### WORK ORDER
Restate, word for word, the lines from the opening line of the data through the line containing "the first kind）である．", both included, and nothing else.

======== TASK MATERIAL ========

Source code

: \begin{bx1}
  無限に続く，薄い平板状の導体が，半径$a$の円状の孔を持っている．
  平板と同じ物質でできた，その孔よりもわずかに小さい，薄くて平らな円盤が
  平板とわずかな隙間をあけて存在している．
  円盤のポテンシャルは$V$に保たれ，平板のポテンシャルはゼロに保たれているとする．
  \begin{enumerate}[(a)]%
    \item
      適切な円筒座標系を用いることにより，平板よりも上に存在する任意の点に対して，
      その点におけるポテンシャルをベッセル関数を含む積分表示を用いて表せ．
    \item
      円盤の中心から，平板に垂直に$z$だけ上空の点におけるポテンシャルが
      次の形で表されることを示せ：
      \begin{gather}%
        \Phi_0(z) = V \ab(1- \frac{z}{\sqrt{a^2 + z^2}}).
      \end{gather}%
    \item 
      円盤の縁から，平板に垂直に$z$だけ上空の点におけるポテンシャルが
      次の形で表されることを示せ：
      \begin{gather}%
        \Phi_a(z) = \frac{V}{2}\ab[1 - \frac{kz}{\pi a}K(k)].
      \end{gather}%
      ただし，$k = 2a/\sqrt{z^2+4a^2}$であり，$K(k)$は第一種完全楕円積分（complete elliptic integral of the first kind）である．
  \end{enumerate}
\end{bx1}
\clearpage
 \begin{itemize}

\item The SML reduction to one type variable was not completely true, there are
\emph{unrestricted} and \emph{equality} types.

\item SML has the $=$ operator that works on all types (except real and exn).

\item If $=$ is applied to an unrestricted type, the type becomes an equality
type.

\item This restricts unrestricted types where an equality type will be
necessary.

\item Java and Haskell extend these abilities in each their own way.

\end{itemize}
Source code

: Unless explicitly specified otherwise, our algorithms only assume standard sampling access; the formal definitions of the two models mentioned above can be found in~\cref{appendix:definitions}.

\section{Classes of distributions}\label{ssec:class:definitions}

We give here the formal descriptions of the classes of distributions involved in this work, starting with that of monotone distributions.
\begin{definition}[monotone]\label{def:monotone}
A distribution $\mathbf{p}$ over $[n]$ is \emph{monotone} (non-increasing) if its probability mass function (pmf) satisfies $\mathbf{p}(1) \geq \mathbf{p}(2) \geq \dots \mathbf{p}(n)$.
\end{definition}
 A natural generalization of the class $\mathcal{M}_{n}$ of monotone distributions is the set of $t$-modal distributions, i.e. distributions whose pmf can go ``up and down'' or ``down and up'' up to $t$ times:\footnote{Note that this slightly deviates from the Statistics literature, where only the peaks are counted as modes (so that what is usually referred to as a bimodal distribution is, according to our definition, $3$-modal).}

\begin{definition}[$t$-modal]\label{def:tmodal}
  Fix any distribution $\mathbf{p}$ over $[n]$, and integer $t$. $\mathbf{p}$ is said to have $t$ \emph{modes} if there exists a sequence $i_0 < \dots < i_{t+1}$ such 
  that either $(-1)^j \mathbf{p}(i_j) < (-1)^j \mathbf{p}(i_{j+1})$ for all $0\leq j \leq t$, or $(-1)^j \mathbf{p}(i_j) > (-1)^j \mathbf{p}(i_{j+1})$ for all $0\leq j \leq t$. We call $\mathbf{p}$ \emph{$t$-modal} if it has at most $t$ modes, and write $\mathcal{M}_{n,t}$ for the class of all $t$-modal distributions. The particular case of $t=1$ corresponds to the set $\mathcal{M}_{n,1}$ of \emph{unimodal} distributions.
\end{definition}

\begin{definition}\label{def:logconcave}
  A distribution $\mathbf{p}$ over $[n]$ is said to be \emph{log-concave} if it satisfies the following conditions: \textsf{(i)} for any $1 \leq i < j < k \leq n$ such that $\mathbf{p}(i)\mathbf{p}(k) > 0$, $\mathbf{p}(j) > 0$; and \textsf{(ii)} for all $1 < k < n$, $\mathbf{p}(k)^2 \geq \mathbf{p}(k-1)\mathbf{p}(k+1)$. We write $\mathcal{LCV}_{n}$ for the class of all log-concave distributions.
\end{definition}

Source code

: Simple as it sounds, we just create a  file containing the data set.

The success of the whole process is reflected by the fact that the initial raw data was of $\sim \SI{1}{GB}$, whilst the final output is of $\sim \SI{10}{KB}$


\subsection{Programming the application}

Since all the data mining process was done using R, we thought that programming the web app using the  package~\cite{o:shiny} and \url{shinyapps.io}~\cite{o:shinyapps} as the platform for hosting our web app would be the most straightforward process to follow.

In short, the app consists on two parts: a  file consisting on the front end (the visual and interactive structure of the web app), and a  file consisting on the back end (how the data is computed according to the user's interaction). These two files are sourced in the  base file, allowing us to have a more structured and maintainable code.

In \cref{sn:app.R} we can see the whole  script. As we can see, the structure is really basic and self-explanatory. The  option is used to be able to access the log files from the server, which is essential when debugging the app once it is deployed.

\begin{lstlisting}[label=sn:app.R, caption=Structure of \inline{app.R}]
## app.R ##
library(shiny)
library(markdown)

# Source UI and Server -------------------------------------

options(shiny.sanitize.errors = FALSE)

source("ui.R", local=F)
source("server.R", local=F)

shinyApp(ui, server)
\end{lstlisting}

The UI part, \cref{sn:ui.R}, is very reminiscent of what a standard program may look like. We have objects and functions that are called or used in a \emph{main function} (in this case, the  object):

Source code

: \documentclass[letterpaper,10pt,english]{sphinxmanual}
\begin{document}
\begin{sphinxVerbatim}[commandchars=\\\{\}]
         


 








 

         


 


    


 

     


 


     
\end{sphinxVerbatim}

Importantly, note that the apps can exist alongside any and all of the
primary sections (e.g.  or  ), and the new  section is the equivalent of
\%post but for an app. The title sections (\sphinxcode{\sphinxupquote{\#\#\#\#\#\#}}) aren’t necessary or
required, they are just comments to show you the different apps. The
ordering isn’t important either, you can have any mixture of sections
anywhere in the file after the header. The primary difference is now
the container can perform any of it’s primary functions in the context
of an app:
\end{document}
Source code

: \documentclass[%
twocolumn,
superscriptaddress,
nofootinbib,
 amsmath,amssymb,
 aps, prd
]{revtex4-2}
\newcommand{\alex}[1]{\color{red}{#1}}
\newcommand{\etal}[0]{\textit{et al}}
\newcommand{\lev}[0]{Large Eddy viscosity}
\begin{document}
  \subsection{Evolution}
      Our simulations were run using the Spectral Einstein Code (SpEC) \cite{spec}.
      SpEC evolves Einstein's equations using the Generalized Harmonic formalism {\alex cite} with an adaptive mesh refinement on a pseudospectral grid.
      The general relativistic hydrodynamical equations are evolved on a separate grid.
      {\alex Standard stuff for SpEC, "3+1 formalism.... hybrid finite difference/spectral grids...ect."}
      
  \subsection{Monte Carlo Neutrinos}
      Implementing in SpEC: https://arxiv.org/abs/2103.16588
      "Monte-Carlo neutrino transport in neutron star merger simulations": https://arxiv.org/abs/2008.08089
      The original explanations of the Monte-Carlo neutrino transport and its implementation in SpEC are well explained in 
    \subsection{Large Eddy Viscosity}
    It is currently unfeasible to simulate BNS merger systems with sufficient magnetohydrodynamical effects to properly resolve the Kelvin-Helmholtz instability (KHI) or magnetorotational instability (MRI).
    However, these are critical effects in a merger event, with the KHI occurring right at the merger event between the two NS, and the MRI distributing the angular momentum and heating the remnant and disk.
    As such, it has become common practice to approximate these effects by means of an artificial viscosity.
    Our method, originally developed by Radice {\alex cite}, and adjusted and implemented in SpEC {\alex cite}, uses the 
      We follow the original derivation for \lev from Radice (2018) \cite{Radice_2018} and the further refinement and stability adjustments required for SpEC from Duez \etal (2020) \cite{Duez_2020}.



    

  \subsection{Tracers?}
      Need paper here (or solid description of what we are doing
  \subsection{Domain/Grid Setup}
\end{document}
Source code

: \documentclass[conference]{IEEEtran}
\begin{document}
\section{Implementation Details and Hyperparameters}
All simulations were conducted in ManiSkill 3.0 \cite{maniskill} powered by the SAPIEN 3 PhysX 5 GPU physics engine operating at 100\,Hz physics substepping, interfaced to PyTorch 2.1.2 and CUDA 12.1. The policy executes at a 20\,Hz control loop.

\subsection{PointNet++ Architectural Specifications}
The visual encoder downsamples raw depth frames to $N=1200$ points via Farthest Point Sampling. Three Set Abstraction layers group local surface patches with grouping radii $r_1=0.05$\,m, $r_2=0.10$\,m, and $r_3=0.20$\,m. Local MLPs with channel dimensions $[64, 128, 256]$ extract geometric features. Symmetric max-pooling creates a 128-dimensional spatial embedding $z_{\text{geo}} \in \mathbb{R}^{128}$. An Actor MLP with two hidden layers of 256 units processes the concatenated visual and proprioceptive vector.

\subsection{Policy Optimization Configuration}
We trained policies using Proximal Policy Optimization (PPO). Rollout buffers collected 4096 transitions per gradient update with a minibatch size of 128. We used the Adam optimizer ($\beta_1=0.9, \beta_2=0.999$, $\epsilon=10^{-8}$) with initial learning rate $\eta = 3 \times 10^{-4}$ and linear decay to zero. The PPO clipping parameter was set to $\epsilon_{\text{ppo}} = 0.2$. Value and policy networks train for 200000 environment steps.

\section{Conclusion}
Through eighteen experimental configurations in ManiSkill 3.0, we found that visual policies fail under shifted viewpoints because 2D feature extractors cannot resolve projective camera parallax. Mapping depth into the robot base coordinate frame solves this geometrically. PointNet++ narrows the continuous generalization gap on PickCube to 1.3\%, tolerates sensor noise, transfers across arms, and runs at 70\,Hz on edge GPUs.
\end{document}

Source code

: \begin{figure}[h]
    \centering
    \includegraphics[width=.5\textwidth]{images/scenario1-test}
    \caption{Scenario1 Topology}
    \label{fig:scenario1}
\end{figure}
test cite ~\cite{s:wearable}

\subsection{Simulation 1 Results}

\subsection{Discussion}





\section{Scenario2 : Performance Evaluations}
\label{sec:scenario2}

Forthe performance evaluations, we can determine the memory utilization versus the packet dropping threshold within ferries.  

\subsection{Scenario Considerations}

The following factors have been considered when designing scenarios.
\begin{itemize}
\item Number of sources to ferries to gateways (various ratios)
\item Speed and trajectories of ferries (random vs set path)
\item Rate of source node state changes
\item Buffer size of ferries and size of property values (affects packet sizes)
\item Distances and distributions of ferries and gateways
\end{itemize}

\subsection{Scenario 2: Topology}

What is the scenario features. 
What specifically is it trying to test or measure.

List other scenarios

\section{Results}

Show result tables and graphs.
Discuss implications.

========

### SOLUTION
Source code

: \begin{bx1}
  無限に続く，薄い平板状の導体が，半径$a$の円状の孔を持っている．
  平板と同じ物質でできた，その孔よりもわずかに小さい，薄くて平らな円盤が
  平板とわずかな隙間をあけて存在している．
  円盤のポテンシャルは$V$に保たれ，平板のポテンシャルはゼロに保たれているとする．
  \begin{enumerate}[(a)]%
    \item
      適切な円筒座標系を用いることにより，平板よりも上に存在する任意の点に対して，
      その点におけるポテンシャルをベッセル関数を含む積分表示を用いて表せ．
    \item
      円盤の中心から，平板に垂直に$z$だけ上空の点におけるポテンシャルが
      次の形で表されることを示せ：
      \begin{gather}%
        \Phi_0(z) = V \ab(1- \frac{z}{\sqrt{a^2 + z^2}}).
      \end{gather}%
    \item 
      円盤の縁から，平板に垂直に$z$だけ上空の点におけるポテンシャルが
      次の形で表されることを示せ：
      \begin{gather}%
        \Phi_a(z) = \frac{V}{2}\ab[1 - \frac{kz}{\pi a}K(k)].
      \end{gather}%
      ただし，$k = 2a/\sqrt{z^2+4a^2}$であり，$K(k)$は第一種完全楕円積分（complete elliptic integral of the first kind）である．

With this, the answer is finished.